(Dataset entries)

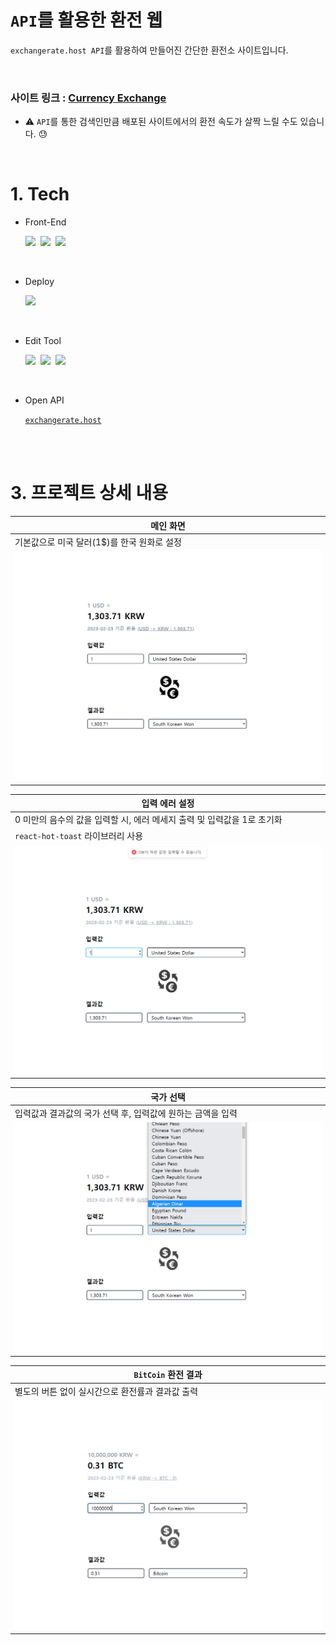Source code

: # `API`를 활용한 환전 웹

`exchangerate.host API`를 활용하여 만들어진 간단한 환전소 사이트입니다.

<br>

### <b>사이트 링크 : [Currency Exchange](https://currency-exchange-chi.vercel.app/)</b>

- ⚠️ `API`를 통한 검색인만큼 배포된 사이트에서의 환전 속도가 살짝 느릴 수도 있습니다. 😓

<br>

# 1. Tech

- Front-End
  <br>

  <img src="https://img.shields.io/badge/JavaScript-F7DF1E?style=flat-square&logo=JavaScript&logoColor=424242">&nbsp;
  <img src="https://img.shields.io/badge/React-61DAFB?style=flat-square&logo=React&logoColor=black">&nbsp;
  <img src="https://img.shields.io/badge/Tailwind CSS-06B6D4?style=flat-square&logo=Tailwind CSS&logoColor=white">

<br>

- Deploy
  <br>

  <img src="https://img.shields.io/badge/Vercel-000000?style=flat-square&logo=Vercel&logoColor=white">

<br>

- Edit Tool
  <br>

  <img src="https://img.shields.io/badge/Visual Studio Code-007ACC?style=flat-square&logo=Visual Studio Code&logoColor=white">&nbsp;
  <img src="https://img.shields.io/badge/Git-F05032?style=flat-square&logo=Git&logoColor=white">&nbsp;
  <img src="https://img.shields.io/badge/GitHub-181717?style=flat-square&logo=GitHub&logoColor=white">

<br>

- Open API
  <br>

  [`exchangerate.host`](https://exchangerate.host/#/)

<br><br>

# 3. 프로젝트 상세 내용

<div align='center'>

| 메인 화면                                   |
| ------------------------------------------- |
| 기본값으로 미국 달러(1$)를 한국 원화로 설정 |
| <img src="./src/static/images/main.PNG">    |

| 입력 에러 설정                                                          |
| ----------------------------------------------------------------------- |
| 0 미만의 음수의 값을 입력할 시, 에러 메세지 출력 및 입력값을 1로 초기화 |
| `react-hot-toast` 라이브러리 사용                                       |
| <img src="./src/static/images/error.PNG">                               |

| 국가 선택                                                   |
| ----------------------------------------------------------- |
| 입력값과 결과값의 국가 선택 후, 입력값에 원하는 금액을 입력 |
| <img src="./src/static/images/select.PNG">                  |

| `BitCoin` 환전 결과                              |
| ------------------------------------------------ |
| 별도의 버튼 없이 실시간으로 환전률과 결과값 출력 |
| <img src="./src/static/images/btc.PNG">          |

</div>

Exercise brief —
Output the number of lines above holding the word "logo", and nothing besides it.

Task solution —
7